- 19°35′03″N 101°29′42″W﻿ / ﻿19.5840293°N 101.4948909°W
- Cultures: Purépecha civilization
- Location: Mexico

History
- Built: circa 900 CE

= Angamuco =

Angamuco is the name given to a major urban settlement of the Purépecha civilization, (Tarascan) now in ruins hidden under vegetation, in the Lake Pátzcuaro Basin of Michoacán, Mexico, and discovered in 2007. In 2012, using LiDAR technology, archaeologist Christopher Fisher and team detected more than 40,000 foundations at the site, roughly the same as Manhattan, on a territory of approximately 25 sqkm (less than half of Manhattan's 59 sqkm.

Analyzing architectural data Fisher found 60 distinctive, standardized, and recurrent architectural forms throughout the site, including commoner and elite buildings, altars, pyramids, storage facilities, ball courts, and a hierarchical road system. The most common types of structures are living spaces for both commoners and elites, including small platforms for houses and rectangular and circular walled rooms. The second most common features are structures for public or ritual activities, such as pyramids, plazas, and a ball court. Finally, a small part are structures associated with agriculture activities such as patios or terraces.
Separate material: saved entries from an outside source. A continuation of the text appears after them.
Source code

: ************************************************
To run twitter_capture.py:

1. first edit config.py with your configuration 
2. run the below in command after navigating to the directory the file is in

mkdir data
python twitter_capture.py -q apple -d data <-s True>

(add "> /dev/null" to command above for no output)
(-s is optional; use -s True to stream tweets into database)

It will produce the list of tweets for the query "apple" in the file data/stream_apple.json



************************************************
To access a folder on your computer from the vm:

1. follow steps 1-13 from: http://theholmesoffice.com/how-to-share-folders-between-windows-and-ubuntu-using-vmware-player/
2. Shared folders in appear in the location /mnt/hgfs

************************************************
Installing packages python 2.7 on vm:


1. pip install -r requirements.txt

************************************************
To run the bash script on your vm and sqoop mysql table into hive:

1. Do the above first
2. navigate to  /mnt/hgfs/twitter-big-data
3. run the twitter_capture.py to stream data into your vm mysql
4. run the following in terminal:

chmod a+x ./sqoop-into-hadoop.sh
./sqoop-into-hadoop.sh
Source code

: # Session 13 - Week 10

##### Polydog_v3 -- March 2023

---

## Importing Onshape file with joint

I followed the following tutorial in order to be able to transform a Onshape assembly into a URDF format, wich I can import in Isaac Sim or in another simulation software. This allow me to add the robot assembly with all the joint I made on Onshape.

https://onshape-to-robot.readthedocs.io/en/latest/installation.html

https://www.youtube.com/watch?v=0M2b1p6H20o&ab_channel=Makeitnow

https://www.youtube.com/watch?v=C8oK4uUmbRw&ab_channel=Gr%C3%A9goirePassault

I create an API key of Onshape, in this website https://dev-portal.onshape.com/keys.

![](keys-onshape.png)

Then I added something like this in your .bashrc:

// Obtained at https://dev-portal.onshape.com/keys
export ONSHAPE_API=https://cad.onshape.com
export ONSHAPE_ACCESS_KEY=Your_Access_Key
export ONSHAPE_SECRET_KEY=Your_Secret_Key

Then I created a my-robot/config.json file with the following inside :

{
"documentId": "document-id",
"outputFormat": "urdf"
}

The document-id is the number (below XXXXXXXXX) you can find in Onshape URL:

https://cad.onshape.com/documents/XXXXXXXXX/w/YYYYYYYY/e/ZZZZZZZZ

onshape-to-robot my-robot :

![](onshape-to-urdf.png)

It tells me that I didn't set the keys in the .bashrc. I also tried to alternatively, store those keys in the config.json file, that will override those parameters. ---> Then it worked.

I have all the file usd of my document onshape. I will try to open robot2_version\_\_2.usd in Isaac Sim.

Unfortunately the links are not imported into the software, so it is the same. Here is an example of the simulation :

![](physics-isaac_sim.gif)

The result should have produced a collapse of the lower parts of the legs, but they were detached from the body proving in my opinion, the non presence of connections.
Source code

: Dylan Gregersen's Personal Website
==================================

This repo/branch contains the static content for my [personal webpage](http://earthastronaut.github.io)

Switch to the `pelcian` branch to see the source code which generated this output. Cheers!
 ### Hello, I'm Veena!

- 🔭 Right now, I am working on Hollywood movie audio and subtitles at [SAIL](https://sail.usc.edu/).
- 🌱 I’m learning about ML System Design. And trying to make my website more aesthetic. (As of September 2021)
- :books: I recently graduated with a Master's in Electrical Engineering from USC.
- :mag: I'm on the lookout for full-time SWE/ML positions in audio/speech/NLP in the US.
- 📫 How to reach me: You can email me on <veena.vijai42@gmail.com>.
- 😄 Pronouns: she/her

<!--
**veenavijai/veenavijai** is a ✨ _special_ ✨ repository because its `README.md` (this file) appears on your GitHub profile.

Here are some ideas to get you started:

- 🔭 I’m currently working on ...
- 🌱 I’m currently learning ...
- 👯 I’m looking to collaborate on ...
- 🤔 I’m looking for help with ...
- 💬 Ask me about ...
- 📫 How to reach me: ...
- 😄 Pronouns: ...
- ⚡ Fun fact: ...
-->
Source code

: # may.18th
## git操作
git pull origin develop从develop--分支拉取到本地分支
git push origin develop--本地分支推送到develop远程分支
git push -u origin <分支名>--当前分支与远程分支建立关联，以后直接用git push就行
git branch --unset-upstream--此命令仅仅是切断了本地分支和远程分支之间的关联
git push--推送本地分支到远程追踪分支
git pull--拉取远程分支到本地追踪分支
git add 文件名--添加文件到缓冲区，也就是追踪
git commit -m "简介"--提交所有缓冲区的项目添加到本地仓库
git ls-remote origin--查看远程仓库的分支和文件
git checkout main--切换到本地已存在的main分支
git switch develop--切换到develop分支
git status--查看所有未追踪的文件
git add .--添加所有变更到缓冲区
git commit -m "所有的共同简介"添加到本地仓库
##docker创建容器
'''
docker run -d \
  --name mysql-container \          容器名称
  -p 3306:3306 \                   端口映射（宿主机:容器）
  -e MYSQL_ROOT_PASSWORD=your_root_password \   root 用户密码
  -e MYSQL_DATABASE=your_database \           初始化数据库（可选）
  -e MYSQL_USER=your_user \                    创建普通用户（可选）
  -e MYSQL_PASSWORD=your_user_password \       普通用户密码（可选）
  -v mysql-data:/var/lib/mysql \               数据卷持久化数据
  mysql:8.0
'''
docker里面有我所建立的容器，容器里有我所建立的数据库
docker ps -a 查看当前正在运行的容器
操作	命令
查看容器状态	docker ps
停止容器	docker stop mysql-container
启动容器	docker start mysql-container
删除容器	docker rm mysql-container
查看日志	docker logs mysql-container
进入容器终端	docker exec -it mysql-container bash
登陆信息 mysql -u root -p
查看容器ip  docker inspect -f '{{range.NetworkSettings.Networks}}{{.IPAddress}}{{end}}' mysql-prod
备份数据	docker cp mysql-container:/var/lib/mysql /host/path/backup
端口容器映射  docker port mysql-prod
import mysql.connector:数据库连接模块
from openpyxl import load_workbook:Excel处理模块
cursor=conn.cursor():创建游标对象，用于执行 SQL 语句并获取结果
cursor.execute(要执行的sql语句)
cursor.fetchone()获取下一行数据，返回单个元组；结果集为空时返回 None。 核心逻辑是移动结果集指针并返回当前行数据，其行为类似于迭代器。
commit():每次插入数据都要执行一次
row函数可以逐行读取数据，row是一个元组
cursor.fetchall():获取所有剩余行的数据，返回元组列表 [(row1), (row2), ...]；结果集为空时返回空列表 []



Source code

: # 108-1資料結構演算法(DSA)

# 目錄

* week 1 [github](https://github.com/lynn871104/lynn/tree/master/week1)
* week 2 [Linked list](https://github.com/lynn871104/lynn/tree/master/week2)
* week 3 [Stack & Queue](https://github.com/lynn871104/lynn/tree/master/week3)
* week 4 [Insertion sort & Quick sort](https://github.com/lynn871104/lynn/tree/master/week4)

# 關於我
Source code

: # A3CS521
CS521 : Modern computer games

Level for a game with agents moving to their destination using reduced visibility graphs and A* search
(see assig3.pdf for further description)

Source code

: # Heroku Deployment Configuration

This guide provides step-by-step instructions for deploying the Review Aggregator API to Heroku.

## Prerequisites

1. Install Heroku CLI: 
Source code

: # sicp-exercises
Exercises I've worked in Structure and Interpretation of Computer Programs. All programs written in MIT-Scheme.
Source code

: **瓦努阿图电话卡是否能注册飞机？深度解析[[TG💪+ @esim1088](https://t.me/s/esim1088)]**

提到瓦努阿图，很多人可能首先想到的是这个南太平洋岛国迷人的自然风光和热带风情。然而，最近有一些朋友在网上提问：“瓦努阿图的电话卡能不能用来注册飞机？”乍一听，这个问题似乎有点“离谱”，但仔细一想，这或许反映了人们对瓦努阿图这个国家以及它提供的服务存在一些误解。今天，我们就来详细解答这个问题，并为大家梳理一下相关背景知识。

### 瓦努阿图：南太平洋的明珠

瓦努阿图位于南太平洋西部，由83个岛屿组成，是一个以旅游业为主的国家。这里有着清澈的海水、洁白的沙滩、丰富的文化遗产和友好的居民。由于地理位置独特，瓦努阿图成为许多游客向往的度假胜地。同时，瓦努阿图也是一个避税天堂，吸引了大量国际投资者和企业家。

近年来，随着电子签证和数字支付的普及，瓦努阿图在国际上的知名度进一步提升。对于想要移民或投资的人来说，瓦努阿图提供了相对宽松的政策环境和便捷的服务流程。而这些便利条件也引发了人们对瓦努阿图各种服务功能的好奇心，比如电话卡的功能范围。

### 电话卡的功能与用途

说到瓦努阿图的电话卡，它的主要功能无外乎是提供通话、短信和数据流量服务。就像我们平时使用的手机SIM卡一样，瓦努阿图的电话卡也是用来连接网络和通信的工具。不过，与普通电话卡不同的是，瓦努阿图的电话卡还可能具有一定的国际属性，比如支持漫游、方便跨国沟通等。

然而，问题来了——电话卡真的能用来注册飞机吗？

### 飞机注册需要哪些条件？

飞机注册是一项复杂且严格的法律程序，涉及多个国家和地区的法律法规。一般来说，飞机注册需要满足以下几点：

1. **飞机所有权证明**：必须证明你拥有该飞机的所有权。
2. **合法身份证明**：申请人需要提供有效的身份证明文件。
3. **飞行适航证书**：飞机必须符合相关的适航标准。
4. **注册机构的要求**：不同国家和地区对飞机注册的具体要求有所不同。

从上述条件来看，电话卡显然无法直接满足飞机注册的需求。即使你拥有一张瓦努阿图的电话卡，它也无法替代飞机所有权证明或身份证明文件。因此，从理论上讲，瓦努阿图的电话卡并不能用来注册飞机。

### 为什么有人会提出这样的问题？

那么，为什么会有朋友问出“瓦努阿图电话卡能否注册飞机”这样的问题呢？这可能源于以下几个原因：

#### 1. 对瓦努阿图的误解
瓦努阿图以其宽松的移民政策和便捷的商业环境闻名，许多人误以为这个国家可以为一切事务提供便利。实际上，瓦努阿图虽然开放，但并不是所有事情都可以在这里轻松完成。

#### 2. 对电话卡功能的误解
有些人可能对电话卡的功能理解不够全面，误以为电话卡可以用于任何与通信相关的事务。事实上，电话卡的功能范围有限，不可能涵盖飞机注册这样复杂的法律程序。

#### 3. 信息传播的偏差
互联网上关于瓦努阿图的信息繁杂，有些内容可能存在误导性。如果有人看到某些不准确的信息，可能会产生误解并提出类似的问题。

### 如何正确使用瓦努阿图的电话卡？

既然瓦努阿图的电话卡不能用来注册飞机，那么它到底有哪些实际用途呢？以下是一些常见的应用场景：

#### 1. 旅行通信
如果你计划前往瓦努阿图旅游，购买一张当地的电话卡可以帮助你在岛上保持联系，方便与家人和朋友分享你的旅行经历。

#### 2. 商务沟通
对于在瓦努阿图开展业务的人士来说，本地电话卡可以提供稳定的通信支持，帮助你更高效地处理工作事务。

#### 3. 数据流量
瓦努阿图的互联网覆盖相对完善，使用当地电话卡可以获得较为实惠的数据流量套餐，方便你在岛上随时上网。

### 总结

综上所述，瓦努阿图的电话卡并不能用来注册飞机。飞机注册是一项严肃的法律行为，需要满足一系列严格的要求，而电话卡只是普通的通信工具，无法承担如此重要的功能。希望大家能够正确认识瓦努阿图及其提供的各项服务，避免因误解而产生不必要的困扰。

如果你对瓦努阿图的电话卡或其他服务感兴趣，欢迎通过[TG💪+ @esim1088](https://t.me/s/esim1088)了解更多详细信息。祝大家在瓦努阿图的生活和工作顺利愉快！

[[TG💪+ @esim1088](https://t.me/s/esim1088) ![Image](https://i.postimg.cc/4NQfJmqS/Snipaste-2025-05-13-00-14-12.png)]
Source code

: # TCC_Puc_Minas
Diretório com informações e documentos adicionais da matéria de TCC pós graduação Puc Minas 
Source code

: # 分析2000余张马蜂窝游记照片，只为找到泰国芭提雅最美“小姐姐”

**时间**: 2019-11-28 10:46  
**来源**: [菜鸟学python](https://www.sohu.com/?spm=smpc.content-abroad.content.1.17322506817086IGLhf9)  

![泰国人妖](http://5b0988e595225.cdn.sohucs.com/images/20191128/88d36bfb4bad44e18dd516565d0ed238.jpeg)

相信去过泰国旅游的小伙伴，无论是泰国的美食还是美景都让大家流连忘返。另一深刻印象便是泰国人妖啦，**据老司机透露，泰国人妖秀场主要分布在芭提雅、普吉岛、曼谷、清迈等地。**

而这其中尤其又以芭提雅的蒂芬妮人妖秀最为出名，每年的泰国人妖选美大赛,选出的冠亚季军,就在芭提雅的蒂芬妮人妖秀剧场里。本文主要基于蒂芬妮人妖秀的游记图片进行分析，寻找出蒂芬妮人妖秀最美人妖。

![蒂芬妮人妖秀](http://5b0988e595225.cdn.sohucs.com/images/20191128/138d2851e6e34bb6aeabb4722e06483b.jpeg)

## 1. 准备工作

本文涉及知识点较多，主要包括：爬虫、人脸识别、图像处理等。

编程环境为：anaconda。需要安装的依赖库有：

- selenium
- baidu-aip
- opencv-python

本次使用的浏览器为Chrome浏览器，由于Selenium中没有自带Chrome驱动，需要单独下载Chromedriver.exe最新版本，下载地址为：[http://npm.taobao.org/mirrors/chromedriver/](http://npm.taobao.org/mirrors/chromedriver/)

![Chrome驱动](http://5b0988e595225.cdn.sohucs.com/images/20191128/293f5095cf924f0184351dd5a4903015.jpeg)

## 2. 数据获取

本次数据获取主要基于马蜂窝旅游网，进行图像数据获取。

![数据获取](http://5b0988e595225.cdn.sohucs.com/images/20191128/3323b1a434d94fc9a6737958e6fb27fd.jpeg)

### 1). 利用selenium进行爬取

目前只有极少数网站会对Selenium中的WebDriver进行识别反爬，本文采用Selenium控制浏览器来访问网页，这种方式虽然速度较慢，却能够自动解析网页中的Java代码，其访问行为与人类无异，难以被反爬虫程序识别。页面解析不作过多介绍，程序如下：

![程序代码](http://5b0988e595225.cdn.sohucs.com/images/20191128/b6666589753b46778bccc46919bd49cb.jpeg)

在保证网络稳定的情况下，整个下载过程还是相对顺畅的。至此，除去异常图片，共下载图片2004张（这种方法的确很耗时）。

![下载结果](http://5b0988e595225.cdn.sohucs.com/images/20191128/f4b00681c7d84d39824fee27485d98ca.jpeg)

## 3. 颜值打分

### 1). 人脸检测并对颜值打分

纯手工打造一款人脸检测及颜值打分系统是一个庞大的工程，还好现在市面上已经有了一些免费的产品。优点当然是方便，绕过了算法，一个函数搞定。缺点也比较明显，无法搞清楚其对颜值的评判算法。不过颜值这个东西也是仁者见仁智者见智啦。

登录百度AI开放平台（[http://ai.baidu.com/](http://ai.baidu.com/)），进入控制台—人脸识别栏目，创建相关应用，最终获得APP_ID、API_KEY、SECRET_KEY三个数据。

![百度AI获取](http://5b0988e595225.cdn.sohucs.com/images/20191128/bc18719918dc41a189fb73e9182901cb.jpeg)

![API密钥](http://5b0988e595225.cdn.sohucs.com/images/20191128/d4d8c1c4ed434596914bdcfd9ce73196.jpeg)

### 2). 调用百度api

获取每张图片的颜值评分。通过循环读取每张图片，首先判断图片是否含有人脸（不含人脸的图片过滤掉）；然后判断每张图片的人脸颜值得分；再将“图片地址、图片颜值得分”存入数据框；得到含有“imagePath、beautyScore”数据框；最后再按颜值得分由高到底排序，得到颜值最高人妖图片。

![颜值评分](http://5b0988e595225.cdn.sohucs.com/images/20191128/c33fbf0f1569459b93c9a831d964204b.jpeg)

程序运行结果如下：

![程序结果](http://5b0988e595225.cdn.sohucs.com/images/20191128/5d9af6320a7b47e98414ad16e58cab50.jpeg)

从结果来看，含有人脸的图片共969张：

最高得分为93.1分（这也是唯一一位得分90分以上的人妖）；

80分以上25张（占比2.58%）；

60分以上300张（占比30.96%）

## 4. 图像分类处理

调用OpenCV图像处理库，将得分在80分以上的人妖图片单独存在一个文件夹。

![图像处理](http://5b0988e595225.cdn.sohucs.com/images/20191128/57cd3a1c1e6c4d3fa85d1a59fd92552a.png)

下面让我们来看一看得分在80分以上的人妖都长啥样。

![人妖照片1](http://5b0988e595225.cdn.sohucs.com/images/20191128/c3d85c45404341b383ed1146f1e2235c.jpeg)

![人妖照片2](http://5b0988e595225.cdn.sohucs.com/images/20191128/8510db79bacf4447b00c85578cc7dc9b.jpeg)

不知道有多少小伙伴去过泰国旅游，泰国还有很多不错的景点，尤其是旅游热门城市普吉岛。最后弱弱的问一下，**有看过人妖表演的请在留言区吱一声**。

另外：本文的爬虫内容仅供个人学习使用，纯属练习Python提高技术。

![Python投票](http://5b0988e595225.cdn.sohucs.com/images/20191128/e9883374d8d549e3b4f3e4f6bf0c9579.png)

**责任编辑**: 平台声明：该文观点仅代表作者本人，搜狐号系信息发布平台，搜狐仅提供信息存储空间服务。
The diverse range of structures at Angamuco suggests a large, active, and organized population embedded within an extensive human modified landscape.

Fisher believes the settlement was founded around 900 CE and reached peak importance from around 1000 to around 1350 CE with a population of over 100,000 – making it the most populous city in western Mexico at the time, and spanning a wider area than the Purépecha capital, Tzintzuntzan.